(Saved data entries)
==*==

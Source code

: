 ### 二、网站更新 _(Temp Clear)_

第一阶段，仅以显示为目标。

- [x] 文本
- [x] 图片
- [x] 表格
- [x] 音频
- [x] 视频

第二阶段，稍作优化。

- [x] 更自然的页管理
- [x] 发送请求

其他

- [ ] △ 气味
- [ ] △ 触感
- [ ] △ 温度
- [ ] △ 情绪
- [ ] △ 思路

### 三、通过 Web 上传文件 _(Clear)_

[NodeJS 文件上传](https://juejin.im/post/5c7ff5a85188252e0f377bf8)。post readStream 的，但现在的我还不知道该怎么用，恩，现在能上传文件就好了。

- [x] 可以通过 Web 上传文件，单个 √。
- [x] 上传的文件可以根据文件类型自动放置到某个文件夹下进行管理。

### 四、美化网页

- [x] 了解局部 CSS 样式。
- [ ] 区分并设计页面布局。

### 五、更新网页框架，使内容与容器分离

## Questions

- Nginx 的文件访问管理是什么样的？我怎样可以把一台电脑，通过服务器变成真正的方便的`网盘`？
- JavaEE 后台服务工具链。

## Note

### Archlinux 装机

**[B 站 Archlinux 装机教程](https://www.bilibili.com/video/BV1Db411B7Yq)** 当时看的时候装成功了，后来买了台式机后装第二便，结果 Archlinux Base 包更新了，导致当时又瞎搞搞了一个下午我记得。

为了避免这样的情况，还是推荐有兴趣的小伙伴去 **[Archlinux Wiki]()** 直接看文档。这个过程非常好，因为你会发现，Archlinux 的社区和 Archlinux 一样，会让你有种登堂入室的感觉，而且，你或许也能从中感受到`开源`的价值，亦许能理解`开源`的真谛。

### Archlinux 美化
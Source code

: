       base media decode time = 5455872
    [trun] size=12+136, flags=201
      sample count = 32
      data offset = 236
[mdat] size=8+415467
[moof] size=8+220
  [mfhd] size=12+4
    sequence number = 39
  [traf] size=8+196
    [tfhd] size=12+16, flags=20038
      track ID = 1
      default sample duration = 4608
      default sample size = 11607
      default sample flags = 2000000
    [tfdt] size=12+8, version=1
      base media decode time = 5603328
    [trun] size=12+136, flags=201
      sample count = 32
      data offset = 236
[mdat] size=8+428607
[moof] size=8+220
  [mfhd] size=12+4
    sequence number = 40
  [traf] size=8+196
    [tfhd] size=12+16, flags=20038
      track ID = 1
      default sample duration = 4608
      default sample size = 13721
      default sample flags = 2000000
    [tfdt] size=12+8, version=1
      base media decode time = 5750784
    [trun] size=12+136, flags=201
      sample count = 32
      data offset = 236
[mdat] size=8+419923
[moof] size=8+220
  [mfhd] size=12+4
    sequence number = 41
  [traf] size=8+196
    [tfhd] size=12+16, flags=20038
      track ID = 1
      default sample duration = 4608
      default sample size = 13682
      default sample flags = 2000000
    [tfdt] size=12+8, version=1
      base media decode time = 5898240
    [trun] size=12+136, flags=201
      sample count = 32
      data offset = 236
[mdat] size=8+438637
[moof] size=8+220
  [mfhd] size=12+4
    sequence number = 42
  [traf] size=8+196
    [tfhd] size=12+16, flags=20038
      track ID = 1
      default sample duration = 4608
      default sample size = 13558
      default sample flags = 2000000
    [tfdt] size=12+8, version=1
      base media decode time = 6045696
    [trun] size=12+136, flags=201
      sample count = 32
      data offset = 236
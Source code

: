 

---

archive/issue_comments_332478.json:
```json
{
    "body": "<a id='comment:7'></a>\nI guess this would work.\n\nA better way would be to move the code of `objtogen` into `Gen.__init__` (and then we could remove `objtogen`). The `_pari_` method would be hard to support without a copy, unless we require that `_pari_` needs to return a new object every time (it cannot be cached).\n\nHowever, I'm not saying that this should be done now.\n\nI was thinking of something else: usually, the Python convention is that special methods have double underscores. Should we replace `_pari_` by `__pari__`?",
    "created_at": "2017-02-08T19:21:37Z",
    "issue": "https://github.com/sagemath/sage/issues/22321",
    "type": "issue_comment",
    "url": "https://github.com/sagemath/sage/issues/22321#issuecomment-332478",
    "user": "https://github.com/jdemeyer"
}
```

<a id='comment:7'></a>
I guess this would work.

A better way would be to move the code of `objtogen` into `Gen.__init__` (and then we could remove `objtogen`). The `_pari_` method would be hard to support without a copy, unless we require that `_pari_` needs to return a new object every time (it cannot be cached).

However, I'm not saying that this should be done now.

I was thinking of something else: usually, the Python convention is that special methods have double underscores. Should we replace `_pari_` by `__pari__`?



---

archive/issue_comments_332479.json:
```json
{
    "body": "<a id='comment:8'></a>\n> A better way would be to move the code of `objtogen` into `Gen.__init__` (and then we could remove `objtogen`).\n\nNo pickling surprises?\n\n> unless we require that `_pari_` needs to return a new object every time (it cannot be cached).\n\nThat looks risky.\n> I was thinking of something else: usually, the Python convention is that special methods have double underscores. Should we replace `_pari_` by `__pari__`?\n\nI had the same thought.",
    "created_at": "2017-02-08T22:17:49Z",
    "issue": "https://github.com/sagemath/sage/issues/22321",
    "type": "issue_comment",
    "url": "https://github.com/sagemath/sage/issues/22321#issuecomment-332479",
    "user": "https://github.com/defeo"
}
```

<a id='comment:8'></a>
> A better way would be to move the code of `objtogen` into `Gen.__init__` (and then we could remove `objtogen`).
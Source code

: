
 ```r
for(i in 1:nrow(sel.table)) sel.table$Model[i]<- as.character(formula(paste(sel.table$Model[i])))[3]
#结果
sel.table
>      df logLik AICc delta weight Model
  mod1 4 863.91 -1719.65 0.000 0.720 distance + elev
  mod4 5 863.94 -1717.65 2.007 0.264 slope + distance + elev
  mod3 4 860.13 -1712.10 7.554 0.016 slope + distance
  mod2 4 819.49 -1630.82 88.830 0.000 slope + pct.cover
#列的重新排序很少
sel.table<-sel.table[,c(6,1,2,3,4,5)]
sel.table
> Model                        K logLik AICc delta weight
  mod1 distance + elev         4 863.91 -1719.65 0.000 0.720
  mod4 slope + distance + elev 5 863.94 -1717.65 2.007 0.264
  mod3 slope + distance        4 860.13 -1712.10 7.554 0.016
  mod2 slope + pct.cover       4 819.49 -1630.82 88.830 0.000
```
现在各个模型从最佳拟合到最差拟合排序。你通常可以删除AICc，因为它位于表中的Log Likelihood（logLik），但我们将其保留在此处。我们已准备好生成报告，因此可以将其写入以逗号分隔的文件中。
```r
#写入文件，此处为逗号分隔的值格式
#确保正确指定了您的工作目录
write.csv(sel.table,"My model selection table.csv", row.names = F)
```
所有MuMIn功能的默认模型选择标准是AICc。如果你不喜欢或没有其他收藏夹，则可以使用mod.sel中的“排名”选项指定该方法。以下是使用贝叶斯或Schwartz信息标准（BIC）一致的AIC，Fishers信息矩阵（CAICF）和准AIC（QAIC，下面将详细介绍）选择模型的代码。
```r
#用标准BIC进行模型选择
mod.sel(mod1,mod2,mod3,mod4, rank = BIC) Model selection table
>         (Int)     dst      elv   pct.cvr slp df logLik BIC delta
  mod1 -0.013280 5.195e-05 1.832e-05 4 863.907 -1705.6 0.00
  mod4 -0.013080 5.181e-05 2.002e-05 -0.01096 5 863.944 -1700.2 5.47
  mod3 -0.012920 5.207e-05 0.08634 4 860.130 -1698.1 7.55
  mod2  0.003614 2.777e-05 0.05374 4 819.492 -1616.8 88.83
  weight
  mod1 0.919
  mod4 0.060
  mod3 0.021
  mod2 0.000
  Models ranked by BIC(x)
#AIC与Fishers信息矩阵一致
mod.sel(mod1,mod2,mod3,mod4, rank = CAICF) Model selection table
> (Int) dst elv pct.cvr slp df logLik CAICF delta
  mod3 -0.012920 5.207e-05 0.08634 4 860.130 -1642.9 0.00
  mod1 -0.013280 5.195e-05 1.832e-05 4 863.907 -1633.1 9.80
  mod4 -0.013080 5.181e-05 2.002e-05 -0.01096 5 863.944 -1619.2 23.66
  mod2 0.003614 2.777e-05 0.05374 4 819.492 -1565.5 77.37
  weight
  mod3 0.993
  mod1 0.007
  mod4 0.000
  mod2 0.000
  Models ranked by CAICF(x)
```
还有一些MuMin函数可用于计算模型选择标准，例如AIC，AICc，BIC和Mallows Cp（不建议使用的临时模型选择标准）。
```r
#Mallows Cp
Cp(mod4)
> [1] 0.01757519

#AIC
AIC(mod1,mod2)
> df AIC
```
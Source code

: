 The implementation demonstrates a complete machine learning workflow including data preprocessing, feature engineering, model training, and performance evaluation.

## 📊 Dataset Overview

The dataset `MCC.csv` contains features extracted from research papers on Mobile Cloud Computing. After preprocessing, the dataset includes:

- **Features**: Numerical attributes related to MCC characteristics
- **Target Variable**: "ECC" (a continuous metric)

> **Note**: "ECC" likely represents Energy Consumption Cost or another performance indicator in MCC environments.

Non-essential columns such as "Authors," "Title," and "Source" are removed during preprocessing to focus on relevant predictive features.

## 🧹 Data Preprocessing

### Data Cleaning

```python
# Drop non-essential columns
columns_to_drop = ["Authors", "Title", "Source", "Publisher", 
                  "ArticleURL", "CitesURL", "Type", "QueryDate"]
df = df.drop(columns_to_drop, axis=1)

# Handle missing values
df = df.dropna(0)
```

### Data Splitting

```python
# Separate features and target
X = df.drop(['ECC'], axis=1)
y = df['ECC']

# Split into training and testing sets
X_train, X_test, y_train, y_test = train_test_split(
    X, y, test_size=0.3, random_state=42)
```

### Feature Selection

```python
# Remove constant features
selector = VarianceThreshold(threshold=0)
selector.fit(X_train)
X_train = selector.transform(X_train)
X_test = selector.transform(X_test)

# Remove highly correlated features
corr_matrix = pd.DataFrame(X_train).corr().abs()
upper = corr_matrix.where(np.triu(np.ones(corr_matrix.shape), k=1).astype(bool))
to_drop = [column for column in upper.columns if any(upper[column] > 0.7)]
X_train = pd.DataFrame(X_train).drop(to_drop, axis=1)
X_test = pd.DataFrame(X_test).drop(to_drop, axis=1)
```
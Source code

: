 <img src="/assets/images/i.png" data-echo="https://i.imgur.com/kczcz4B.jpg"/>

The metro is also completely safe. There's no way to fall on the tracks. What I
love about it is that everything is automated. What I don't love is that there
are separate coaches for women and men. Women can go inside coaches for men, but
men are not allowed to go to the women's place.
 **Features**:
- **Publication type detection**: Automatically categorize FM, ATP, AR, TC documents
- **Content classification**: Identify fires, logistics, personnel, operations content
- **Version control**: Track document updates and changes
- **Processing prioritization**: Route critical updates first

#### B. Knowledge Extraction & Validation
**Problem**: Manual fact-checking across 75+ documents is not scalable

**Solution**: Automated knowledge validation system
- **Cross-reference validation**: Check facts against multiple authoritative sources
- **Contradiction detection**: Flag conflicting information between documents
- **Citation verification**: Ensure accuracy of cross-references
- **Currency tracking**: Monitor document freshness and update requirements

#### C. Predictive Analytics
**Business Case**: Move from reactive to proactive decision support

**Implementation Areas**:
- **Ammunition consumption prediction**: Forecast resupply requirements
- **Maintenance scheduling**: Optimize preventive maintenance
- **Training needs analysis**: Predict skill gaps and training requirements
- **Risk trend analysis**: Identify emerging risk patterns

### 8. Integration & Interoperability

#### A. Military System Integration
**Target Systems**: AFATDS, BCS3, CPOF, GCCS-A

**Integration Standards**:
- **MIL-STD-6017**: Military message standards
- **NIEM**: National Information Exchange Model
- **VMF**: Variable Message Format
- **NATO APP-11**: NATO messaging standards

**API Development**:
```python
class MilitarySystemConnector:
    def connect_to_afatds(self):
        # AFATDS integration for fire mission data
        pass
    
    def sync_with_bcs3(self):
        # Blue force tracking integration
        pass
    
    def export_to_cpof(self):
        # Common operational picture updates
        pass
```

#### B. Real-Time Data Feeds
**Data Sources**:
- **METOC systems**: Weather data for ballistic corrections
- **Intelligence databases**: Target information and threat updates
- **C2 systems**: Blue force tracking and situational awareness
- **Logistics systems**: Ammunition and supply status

==*==

#### Assigned task
Find the lines above that hold "force", then copy each of them.

#### Final answer
        # Blue force tracking integration
- **C2 systems**: Blue force tracking and situational awareness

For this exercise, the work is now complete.